By Chun Liang November 22, 2022
Courtesy: Chun Liang, Tree House Energy Services

 

Learning Objectives

  • Understand ASHRAE Procedures for Commercial Building Energy Audits and ASHRAE Standard 211-2018, Standard for Commercial Building Energy Audits.
  • Compare what is required in a net zero audit versus an ASHRAE audit.
  • Introduce a new kind of audit with guiding principles that lead to zero-carbon retrofit pathways.

 

Net zero building insights

  • Buildings trying to achieve net zero can learn a lot from energy audits.
  • A revision to building energy audits starts with and prioritizes the investigation of renewable, low- or zero-carbon energy sources.

More than 640 climate emergencies have been declared as of November 2022 by municipalities in Canada, and similar declarations for many other cities around the globe have also been made. A municipality with one of the largest city populations in North America has declared it will be net zero by 2040. What is the plan to achieve these necessary — as detailed by climate scientists and the Intergovernmental Panel on Climate Change (IPCC) — but aggressive emission reductions?

A significant sector for emissions reductions is the building sector. Municipalities have been releasing request for proposals for net zero retrofits for their corporate buildings that call for what are essentially cost studies to get to net zero by 2050 or earlier and these requests include ASHRAE audits. A summary of ASHRAE audit steps:

  • Assemble audit and implementation team.
  • Collect historical energy data and preliminary analysis.
  • Site visit.
  • Measurement.
  • Energy efficiency measure types.
  • Economic analysis.
  • Developing an audit report.
  • Presentation.
  • Implementing measures.

While the ASHRAE Procedures for Commercial Building Energy Audits was first published in 2004 and second edition in 2011 as a “go to” reference, followed by similar guidance from ASHRAE Standard 211, it was not meant for a net zero emissions target. This is apparent from the growing and additional RFP requirements. ASHRAE audits are still relevant and based on experience with net zero studies, and they have a role to play in a net zero pursuit.

While the scope of an ASHRAE audit for a deep energy retrofit compared to an audit where the goal is net zero are similar, there are significant differences in what should be seen and investigated by auditors.

The goal of emissions reduction may be implicit in the procedures or ASHRAE Standard 211 or could be an indirect result of energy reduction, but there isn’t explicit guidance to an auditor when the mandate is net zero emissions. Auditors are being asked to improvise from the existing guidance or make attempts to integrate a plethora of additional requirements alongside an ASHRAE audit.

Shouldn’t a more methodical approach be proposed? What are some guiding principles in this new audit, which has leapfrogged auditors into the next normal of net zero?

Before continuing the conversation on these guiding principles, a definition of a zero-carbon building as well as local energy markets can provide context.

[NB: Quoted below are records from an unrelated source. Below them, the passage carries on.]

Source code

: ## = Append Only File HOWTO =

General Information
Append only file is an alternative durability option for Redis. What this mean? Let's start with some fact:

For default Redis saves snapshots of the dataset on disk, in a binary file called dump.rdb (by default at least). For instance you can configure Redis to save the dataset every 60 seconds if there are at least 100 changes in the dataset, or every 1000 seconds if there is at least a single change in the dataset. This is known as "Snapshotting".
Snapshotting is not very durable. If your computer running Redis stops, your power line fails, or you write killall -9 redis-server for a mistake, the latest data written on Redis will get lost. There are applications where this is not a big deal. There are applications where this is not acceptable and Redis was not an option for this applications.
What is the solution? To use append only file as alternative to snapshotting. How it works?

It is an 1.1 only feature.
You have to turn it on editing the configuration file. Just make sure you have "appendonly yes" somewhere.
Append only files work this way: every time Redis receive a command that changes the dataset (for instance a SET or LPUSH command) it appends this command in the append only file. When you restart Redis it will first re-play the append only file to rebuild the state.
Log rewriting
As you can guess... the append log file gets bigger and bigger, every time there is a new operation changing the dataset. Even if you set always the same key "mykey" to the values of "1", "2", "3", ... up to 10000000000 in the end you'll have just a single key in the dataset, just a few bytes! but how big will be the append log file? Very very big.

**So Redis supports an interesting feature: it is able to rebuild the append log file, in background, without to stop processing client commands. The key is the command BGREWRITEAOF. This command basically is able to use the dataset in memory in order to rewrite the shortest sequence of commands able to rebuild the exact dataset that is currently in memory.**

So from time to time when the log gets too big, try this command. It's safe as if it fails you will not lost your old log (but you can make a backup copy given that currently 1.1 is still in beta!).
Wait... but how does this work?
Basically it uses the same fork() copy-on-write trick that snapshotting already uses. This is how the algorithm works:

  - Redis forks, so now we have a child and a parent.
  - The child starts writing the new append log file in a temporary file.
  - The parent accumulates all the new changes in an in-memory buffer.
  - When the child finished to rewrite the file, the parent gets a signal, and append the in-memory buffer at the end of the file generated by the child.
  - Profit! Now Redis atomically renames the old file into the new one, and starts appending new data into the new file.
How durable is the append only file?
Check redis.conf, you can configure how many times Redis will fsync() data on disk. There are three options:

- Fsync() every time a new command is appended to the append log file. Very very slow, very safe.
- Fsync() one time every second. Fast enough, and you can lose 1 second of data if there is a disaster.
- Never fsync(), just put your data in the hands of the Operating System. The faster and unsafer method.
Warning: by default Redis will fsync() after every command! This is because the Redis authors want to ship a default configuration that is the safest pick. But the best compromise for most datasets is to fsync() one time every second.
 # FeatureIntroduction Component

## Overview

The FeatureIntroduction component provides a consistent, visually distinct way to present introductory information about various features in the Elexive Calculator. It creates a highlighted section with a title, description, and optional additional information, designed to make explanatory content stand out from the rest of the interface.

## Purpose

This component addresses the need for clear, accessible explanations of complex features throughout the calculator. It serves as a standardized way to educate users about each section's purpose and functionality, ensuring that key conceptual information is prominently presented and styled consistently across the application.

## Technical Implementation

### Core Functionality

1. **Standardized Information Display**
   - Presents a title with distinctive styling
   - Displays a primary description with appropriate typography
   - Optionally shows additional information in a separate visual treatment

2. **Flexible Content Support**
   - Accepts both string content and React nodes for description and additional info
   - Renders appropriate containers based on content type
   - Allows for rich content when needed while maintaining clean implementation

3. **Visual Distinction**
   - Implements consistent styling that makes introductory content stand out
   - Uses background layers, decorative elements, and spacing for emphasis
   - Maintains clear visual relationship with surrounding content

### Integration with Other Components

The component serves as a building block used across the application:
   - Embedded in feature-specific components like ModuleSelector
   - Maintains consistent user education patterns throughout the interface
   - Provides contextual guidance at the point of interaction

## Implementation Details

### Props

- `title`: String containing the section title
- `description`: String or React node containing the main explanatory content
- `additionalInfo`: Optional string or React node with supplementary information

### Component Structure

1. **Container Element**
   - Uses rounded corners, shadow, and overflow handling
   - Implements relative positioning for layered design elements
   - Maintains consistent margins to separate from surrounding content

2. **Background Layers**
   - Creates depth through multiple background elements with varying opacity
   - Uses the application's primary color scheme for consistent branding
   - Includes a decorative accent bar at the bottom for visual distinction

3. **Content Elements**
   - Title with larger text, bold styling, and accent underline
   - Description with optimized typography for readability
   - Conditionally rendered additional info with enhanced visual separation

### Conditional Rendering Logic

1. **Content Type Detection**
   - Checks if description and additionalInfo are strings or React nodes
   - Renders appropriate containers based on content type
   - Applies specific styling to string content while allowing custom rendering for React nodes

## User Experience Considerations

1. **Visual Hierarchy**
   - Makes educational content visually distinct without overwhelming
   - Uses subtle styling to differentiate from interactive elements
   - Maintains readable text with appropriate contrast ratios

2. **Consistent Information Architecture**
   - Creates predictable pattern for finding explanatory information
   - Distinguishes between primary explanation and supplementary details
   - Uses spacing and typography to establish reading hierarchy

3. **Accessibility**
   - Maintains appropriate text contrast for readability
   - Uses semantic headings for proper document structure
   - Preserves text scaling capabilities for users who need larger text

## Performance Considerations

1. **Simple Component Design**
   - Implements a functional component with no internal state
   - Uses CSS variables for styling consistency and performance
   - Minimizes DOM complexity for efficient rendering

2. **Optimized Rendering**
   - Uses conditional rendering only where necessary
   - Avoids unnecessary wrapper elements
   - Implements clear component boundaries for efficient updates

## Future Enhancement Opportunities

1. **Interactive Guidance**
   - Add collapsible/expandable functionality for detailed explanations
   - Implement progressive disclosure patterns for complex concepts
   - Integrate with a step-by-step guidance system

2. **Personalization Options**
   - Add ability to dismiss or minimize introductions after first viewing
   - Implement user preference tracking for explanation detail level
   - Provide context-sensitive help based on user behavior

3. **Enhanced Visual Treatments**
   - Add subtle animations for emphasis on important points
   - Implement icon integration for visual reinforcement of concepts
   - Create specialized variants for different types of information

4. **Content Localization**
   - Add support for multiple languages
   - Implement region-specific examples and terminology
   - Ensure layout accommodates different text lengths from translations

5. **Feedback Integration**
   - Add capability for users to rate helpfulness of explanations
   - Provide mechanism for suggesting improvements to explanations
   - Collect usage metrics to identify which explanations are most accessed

This shows principles within principles in the concentric circles, similar to growth rings in a tree. Note the following: electrification of heating (EH); coordination of energy sources (CS); reduce heat demand (RD); reduce electricity use (RE); redesign of heating systems (RH); and selection of renewable, low- or zero-carbon sources (ES). Courtesy: Chun Liang, Tree House Energy Services

Zero carbon buildings and local energy markets

Architecture 2030 has a definition for a Zero Net Carbon Building and the Canada Green Building Council’s Zero Carbon Building – Design Standard also has the same definition:

“A highly energy-efficient building that produces onsite or procures carbon-free renewable energy or high-quality carbon offsets in an amount sufficient to offset the annual carbon emissions associated with building materials and operations.”

Regarding materials for new buildings and for this discussion on existing building audits, the focus will be on operational emissions.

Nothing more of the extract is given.